Why You Can’t Rely On A Salary To Get Rich

18th Jul 2014Home Based Business, Income, Retirement, Savings, Self Employed, Success, Work from home

I’ll answer this with the same advice I’ve given my kids. First off, forget about your bachelor’s in computer science. I did that and then went to grad school for CS. Worthless.

The only way to make real wealth is to get rid of your salary. In a salary, by definition, you are creating wealth for others and you are creating a chain and handcuffs for yourself.

Some people like that but it’s not the way to make $250,000 a year or whatever you want to make (why’d you pick $250,000?).

I’m on the board of a billion revs employment agency. I can tell you the facts: Income is going down relative to inflation for 40 years in a row. And the entire middle class is getting fired. I don’t mean this in a scary way. It’s just the facts right now. Maybe it will change. I hope so, but I doubt it.

I’m not even suggesting go out and start a company. Running a company is a lot of painful work.
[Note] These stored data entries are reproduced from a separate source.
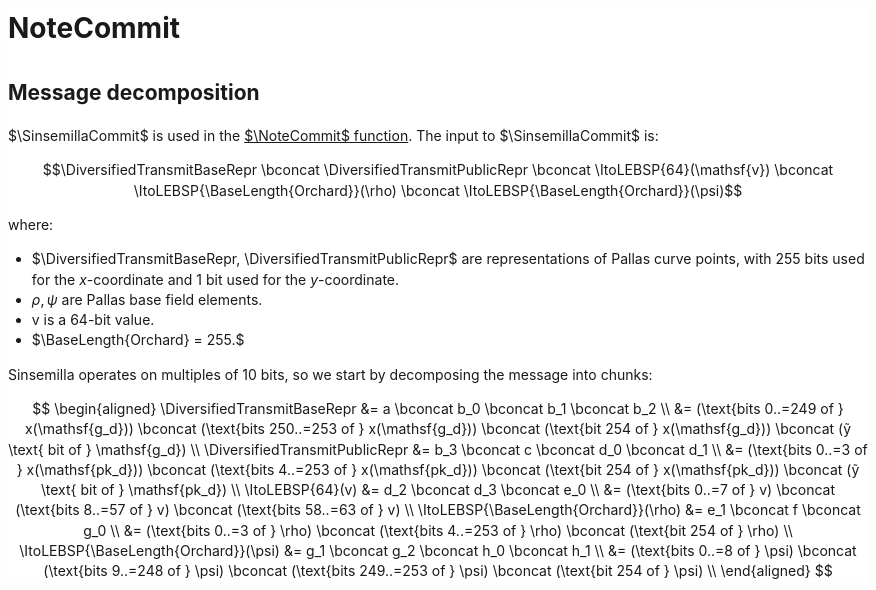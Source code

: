 # NoteCommit

## Message decomposition

$\SinsemillaCommit$ is used in the
[$\NoteCommit$ function](https://zips.z.cash/protocol/protocol.pdf#concretesinsemillacommit).
The input to $\SinsemillaCommit$ is:

$$\DiversifiedTransmitBaseRepr \bconcat
  \DiversifiedTransmitPublicRepr \bconcat
  \ItoLEBSP{64}(\mathsf{v}) \bconcat
  \ItoLEBSP{\BaseLength{Orchard}}(\rho) \bconcat
  \ItoLEBSP{\BaseLength{Orchard}}(\psi)$$

where:
- $\DiversifiedTransmitBaseRepr, \DiversifiedTransmitPublicRepr$ are representations of
  Pallas curve points, with $255$ bits used for the $x$-coordinate and $1$ bit used for
  the $y$-coordinate.
- $\rho, \psi$ are Pallas base field elements.
- $\mathsf{v}$ is a $64$-bit value.
- $\BaseLength{Orchard} = 255.$

Sinsemilla operates on multiples of 10 bits, so we start by decomposing the message into
chunks:

$$
\begin{aligned}
\DiversifiedTransmitBaseRepr &= a \bconcat b_0 \bconcat b_1 \bconcat b_2 \\
 &= (\text{bits 0..=249 of } x(\mathsf{g_d})) \bconcat
    (\text{bits 250..=253 of } x(\mathsf{g_d})) \bconcat
    (\text{bit 254 of } x(\mathsf{g_d})) \bconcat
    (ỹ \text{ bit of } \mathsf{g_d}) \\
\DiversifiedTransmitPublicRepr &= b_3 \bconcat c \bconcat d_0 \bconcat d_1 \\
 &= (\text{bits 0..=3 of } x(\mathsf{pk_d})) \bconcat
    (\text{bits 4..=253 of } x(\mathsf{pk_d})) \bconcat
    (\text{bit 254 of } x(\mathsf{pk_d})) \bconcat
    (ỹ \text{ bit of } \mathsf{pk_d}) \\
\ItoLEBSP{64}(v) &= d_2 \bconcat d_3 \bconcat e_0 \\
 &= (\text{bits 0..=7 of } v) \bconcat
    (\text{bits 8..=57 of } v) \bconcat
    (\text{bits 58..=63 of } v) \\
\ItoLEBSP{\BaseLength{Orchard}}(\rho) &= e_1 \bconcat f \bconcat g_0 \\
 &= (\text{bits 0..=3 of } \rho) \bconcat
    (\text{bits 4..=253 of } \rho) \bconcat
    (\text{bit 254 of } \rho) \\
\ItoLEBSP{\BaseLength{Orchard}}(\psi) &= g_1 \bconcat g_2 \bconcat h_0 \bconcat h_1 \\
 &= (\text{bits 0..=8 of } \psi) \bconcat
    (\text{bits 9..=248 of } \psi) \bconcat
    (\text{bits 249..=253 of } \psi) \bconcat
    (\text{bit 254 of } \psi) \\
\end{aligned}
$$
Employees have sex with each other, clients want bribes, and programs don’t work at demos.

More than half the unemployed have college degrees (another comment: “College is not just about the money.” And my response: “Then don’t let your kids get $100,000 in debt just so they can read books for a few years.”)

I wanted to find someone who was neither an entrepreneur in the traditional sense nor an employee somewhere.

I kept seeing this guy Steve Scott on Amazon. His books kept beating my books on Amazon’s lists. How could “23 Anti-Procrastination Habits” rank higher than “Choose Yourself!”

Other books would be: “70 Healthy Habits” or “How to Start a Successful Blog in One Hour.”

And every few weeks there would be another book. First I noticed it under Steve Scott. But then, with a completely different picture, I noticed the same style of books coming up under SJ Scott.

He was like a machine of books. “.99 is the New Free,” “Declutter Your Inbox,” and on and on.

So I called him. I didn’t know him. I didn’t have any friends who knew him. I think he lives in the middle of Ohio.

I wanted to know what the hell he was doing. I wanted my kids to do it so they would never have to have the worries and anxieties that I had all through my 20s and 30s.

He came on my podcast “The James Altucher Show” (I’m not trying to get you to listen to it. I’m going to tell you everything he said here).

He told me just two years ago he was dead broke and trying to figure out what to do. He had basically zero in the bank and was making no money.

“Last month I made over $40,000,” he told me. He’s written 42 books in the past two years. He now writes a book every three weeks.

“Can anyone do this?” I asked him.

And he said, “yes,” and we made a podcast out of it because I wanted everyone to hear his detailed answers. You can listen for free on iTunes or Stitcher (for Android phones).

He basically writes 2,000 words a day. In the front of each book he has various things he gives away for free if people sign up for his email list.

“Take a concept you’re interested in,” he told me, ” and break it up into a lot of parts and write a book about each part.

“For instance, if you are interested in golf, write a book about how to get the right equipment, write a book about how to improve your swing in 10 easy steps, write a book, “Learn to Putt 100% Better in 60 Minutes,” and so on.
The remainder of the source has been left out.